The Doppler effect is the change in the perceived frequency of waves of any kind as the source (transmitter) and observer (receiver) move relative to each other.
Here we always assume a static transmitter, while the receiver can move in four different directions $\rm (A)$, $\rm (B)$, $\rm (C)$ and $\rm (D)$ (see diagram).
Different speeds are to be investigated:
- an unrealistically high speed $v_1 = 0.6 \cdot c = 1.8 \cdot 10^8 \ {\rm m/s}$,
- the maximum speed $v_2 = 3 \ {\rm km/s} \ (10800 \ {\rm km/h})$ during unmanned test flight,
- approximately the maximum speed $v_3 = 30 \ {\rm m/s} = 108 \ \ \rm km/h$ on federal roads.
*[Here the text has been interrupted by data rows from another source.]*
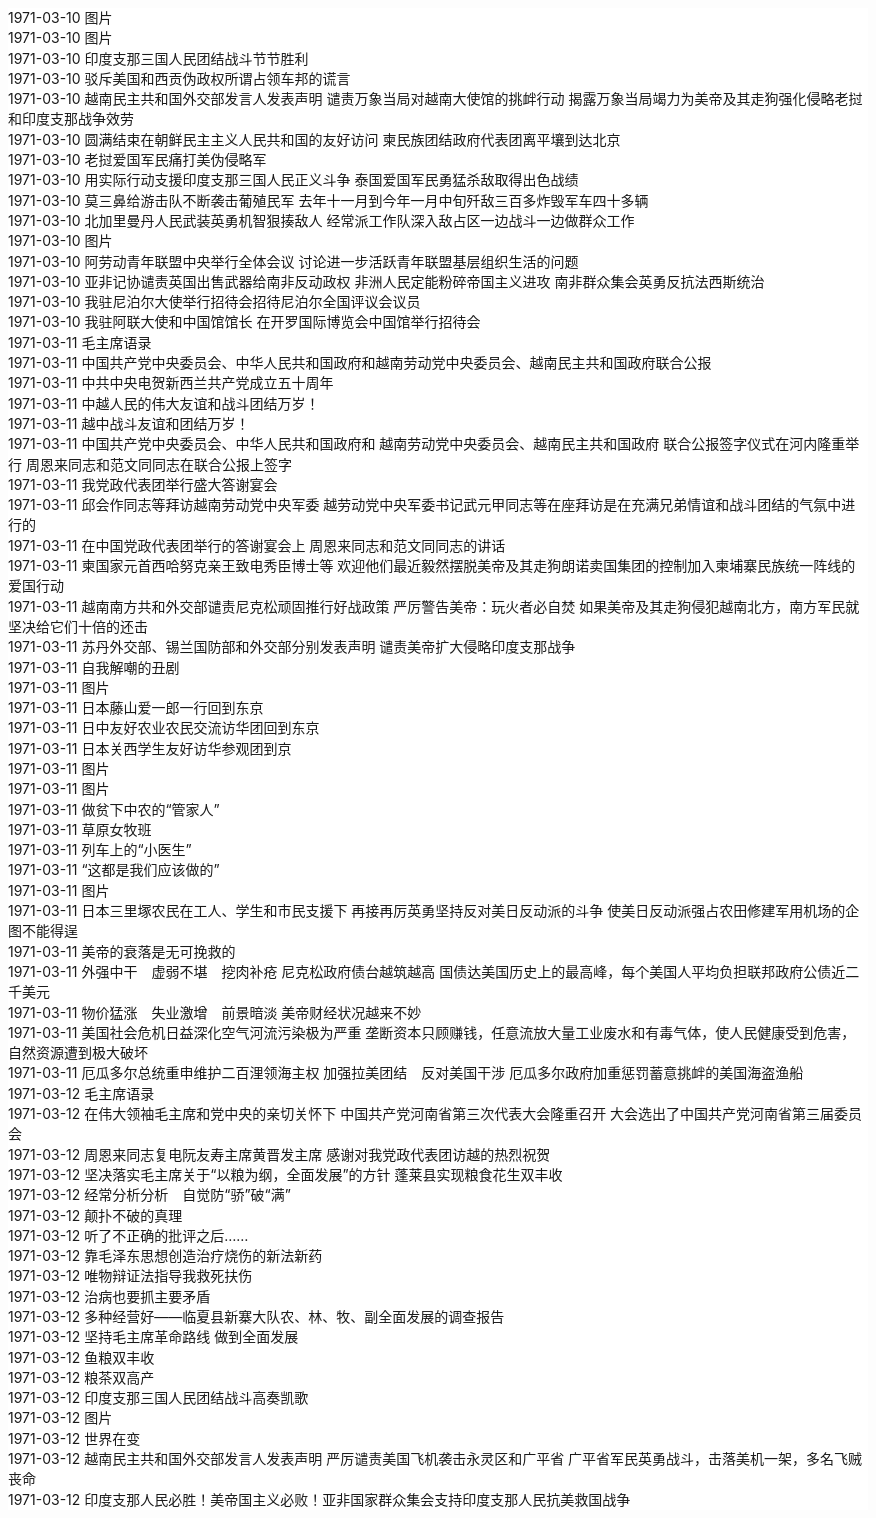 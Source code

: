 1971-03-10 图片  
1971-03-10 图片  
1971-03-10 印度支那三国人民团结战斗节节胜利  
1971-03-10 驳斥美国和西贡伪政权所谓占领车邦的谎言  
1971-03-10 越南民主共和国外交部发言人发表声明  谴责万象当局对越南大使馆的挑衅行动  揭露万象当局竭力为美帝及其走狗强化侵略老挝和印度支那战争效劳  
1971-03-10 圆满结束在朝鲜民主主义人民共和国的友好访问  柬民族团结政府代表团离平壤到达北京  
1971-03-10 老挝爱国军民痛打美伪侵略军  
1971-03-10 用实际行动支援印度支那三国人民正义斗争  泰国爱国军民勇猛杀敌取得出色战绩  
1971-03-10 莫三鼻给游击队不断袭击葡殖民军  去年十一月到今年一月中旬歼敌三百多炸毁军车四十多辆  
1971-03-10 北加里曼丹人民武装英勇机智狠揍敌人  经常派工作队深入敌占区一边战斗一边做群众工作  
1971-03-10 图片  
1971-03-10 阿劳动青年联盟中央举行全体会议  讨论进一步活跃青年联盟基层组织生活的问题  
1971-03-10 亚非记协谴责英国出售武器给南非反动政权  非洲人民定能粉碎帝国主义进攻  南非群众集会英勇反抗法西斯统治  
1971-03-10 我驻尼泊尔大使举行招待会招待尼泊尔全国评议会议员  
1971-03-10 我驻阿联大使和中国馆馆长  在开罗国际博览会中国馆举行招待会  
1971-03-11 毛主席语录  
1971-03-11 中国共产党中央委员会、中华人民共和国政府和越南劳动党中央委员会、越南民主共和国政府联合公报  
1971-03-11 中共中央电贺新西兰共产党成立五十周年  
1971-03-11 中越人民的伟大友谊和战斗团结万岁！  
1971-03-11 越中战斗友谊和团结万岁！  
1971-03-11 中国共产党中央委员会、中华人民共和国政府和  越南劳动党中央委员会、越南民主共和国政府  联合公报签字仪式在河内隆重举行  周恩来同志和范文同同志在联合公报上签字  
1971-03-11 我党政代表团举行盛大答谢宴会  
1971-03-11 邱会作同志等拜访越南劳动党中央军委  越劳动党中央军委书记武元甲同志等在座拜访是在充满兄弟情谊和战斗团结的气氛中进行的  
1971-03-11 在中国党政代表团举行的答谢宴会上  周恩来同志和范文同同志的讲话  
1971-03-11 柬国家元首西哈努克亲王致电秀臣博士等  欢迎他们最近毅然摆脱美帝及其走狗朗诺卖国集团的控制加入柬埔寨民族统一阵线的爱国行动  
1971-03-11 越南南方共和外交部谴责尼克松顽固推行好战政策  严厉警告美帝：玩火者必自焚  如果美帝及其走狗侵犯越南北方，南方军民就坚决给它们十倍的还击  
1971-03-11 苏丹外交部、锡兰国防部和外交部分别发表声明  谴责美帝扩大侵略印度支那战争  
1971-03-11 自我解嘲的丑剧  
1971-03-11 图片  
1971-03-11 日本藤山爱一郎一行回到东京  
1971-03-11 日中友好农业农民交流访华团回到东京  
1971-03-11 日本关西学生友好访华参观团到京  
1971-03-11 图片  
1971-03-11 图片  
1971-03-11 做贫下中农的“管家人”  
1971-03-11 草原女牧班  
1971-03-11 列车上的“小医生”  
1971-03-11 “这都是我们应该做的”  
1971-03-11 图片  
1971-03-11 日本三里塚农民在工人、学生和市民支援下  再接再厉英勇坚持反对美日反动派的斗争  使美日反动派强占农田修建军用机场的企图不能得逞  
1971-03-11 美帝的衰落是无可挽救的  
1971-03-11 外强中干　虚弱不堪　挖肉补疮  尼克松政府债台越筑越高  国债达美国历史上的最高峰，每个美国人平均负担联邦政府公债近二千美元  
1971-03-11 物价猛涨　失业激增　前景暗淡  美帝财经状况越来不妙  
1971-03-11 美国社会危机日益深化空气河流污染极为严重  垄断资本只顾赚钱，任意流放大量工业废水和有毒气体，使人民健康受到危害，自然资源遭到极大破坏  
1971-03-11 厄瓜多尔总统重申维护二百浬领海主权  加强拉美团结　反对美国干涉  厄瓜多尔政府加重惩罚蓄意挑衅的美国海盗渔船  
1971-03-12 毛主席语录  
1971-03-12 在伟大领袖毛主席和党中央的亲切关怀下  中国共产党河南省第三次代表大会隆重召开  大会选出了中国共产党河南省第三届委员会  
1971-03-12 周恩来同志复电阮友寿主席黄晋发主席  感谢对我党政代表团访越的热烈祝贺  
1971-03-12 坚决落实毛主席关于“以粮为纲，全面发展”的方针  蓬莱县实现粮食花生双丰收  
1971-03-12 经常分析分析　自觉防“骄”破“满”  
1971-03-12 颠扑不破的真理  
1971-03-12 听了不正确的批评之后……  
1971-03-12 靠毛泽东思想创造治疗烧伤的新法新药  
1971-03-12 唯物辩证法指导我救死扶伤  
1971-03-12 治病也要抓主要矛盾  
1971-03-12 多种经营好——临夏县新寨大队农、林、牧、副全面发展的调查报告  
1971-03-12 坚持毛主席革命路线  做到全面发展  
1971-03-12 鱼粮双丰收  
1971-03-12 粮茶双高产  
1971-03-12 印度支那三国人民团结战斗高奏凯歌  
1971-03-12 图片  
1971-03-12 世界在变  
1971-03-12 越南民主共和国外交部发言人发表声明  严厉谴责美国飞机袭击永灵区和广平省  广平省军民英勇战斗，击落美机一架，多名飞贼丧命  
1971-03-12 印度支那人民必胜！美帝国主义必败！亚非国家群众集会支持印度支那人民抗美救国战争   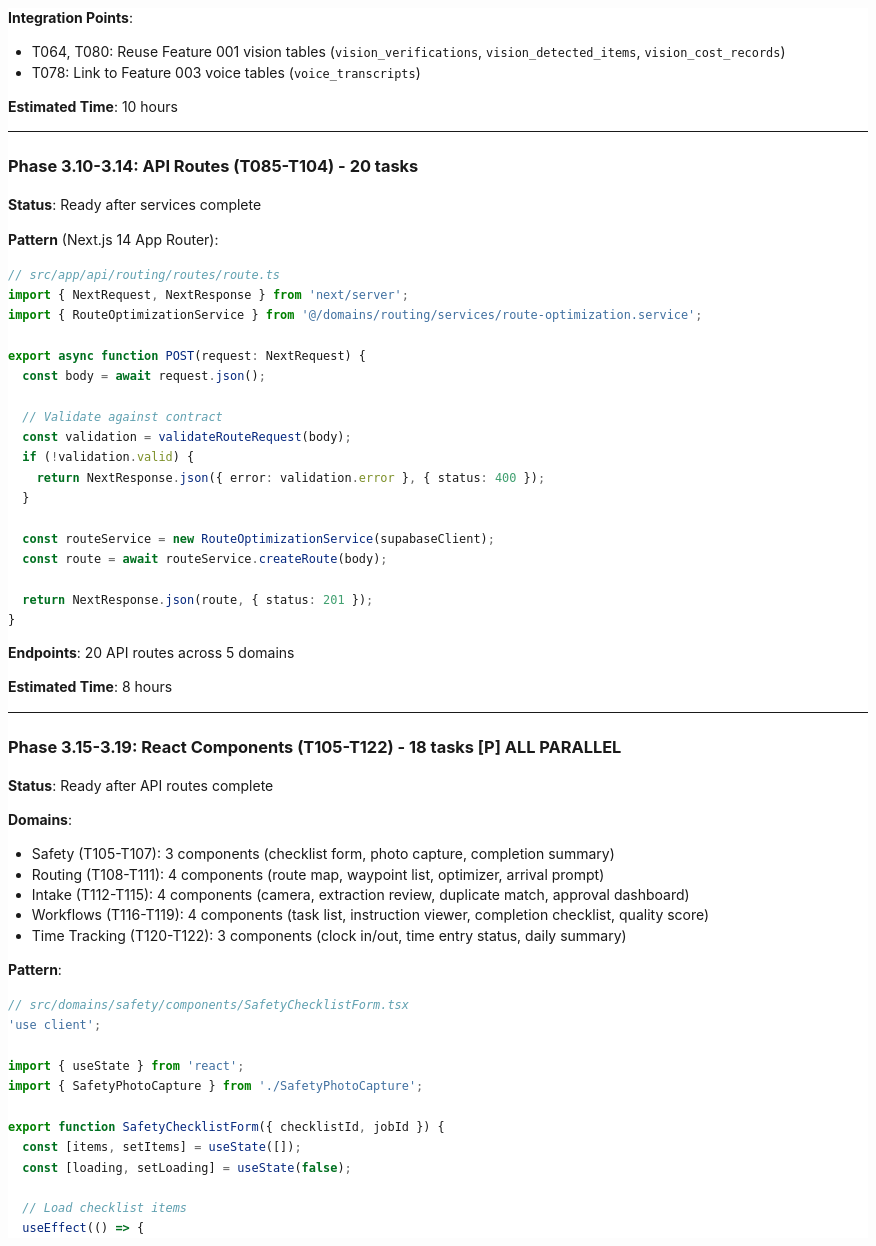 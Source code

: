 **Integration Points**:
- T064, T080: Reuse Feature 001 vision tables (`vision_verifications`, `vision_detected_items`, `vision_cost_records`)
- T078: Link to Feature 003 voice tables (`voice_transcripts`)

**Estimated Time**: 10 hours

---

### Phase 3.10-3.14: API Routes (T085-T104) - 20 tasks

**Status**: Ready after services complete

**Pattern** (Next.js 14 App Router):
```typescript
// src/app/api/routing/routes/route.ts
import { NextRequest, NextResponse } from 'next/server';
import { RouteOptimizationService } from '@/domains/routing/services/route-optimization.service';

export async function POST(request: NextRequest) {
  const body = await request.json();

  // Validate against contract
  const validation = validateRouteRequest(body);
  if (!validation.valid) {
    return NextResponse.json({ error: validation.error }, { status: 400 });
  }

  const routeService = new RouteOptimizationService(supabaseClient);
  const route = await routeService.createRoute(body);

  return NextResponse.json(route, { status: 201 });
}
```

**Endpoints**: 20 API routes across 5 domains

**Estimated Time**: 8 hours

---

### Phase 3.15-3.19: React Components (T105-T122) - 18 tasks [P] ALL PARALLEL

**Status**: Ready after API routes complete

**Domains**:
- Safety (T105-T107): 3 components (checklist form, photo capture, completion summary)
- Routing (T108-T111): 4 components (route map, waypoint list, optimizer, arrival prompt)
- Intake (T112-T115): 4 components (camera, extraction review, duplicate match, approval dashboard)
- Workflows (T116-T119): 4 components (task list, instruction viewer, completion checklist, quality score)
- Time Tracking (T120-T122): 3 components (clock in/out, time entry status, daily summary)

**Pattern**:
```typescript
// src/domains/safety/components/SafetyChecklistForm.tsx
'use client';

import { useState } from 'react';
import { SafetyPhotoCapture } from './SafetyPhotoCapture';

export function SafetyChecklistForm({ checklistId, jobId }) {
  const [items, setItems] = useState([]);
  const [loading, setLoading] = useState(false);

  // Load checklist items
  useEffect(() => {
```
The equations given in the theoretical section for the reception frequency are
- taking into account the theory of relativity (briefly referred to as "relativistic"):
- $${\rm equation \hspace{0.15cm}(1):}\hspace{0.2cm}f_{\rm E} = f_{\rm S} \cdot \frac{\sqrt{1 - (v/c)^2}}{1 - v/c \cdot \cos(\alpha)} \hspace{0.05cm},$$
- without consideration of relativistic properties (referred to as "conventional"):
- $${\rm equation \hspace{0.15cm}(2):}\hspace{0.2cm}f_{\rm E} = f_{\rm S} \cdot \big [ 1 + {v}/{c} \cdot \cos(\alpha) \big ] \hspace{0.05cm}.$$
Notes:
- This task belongs to the topic of Statistical bindings within the Rayleigh process.
- $c = 3 \cdot 10^8 \ \ \rm m/s$ is the speed of light.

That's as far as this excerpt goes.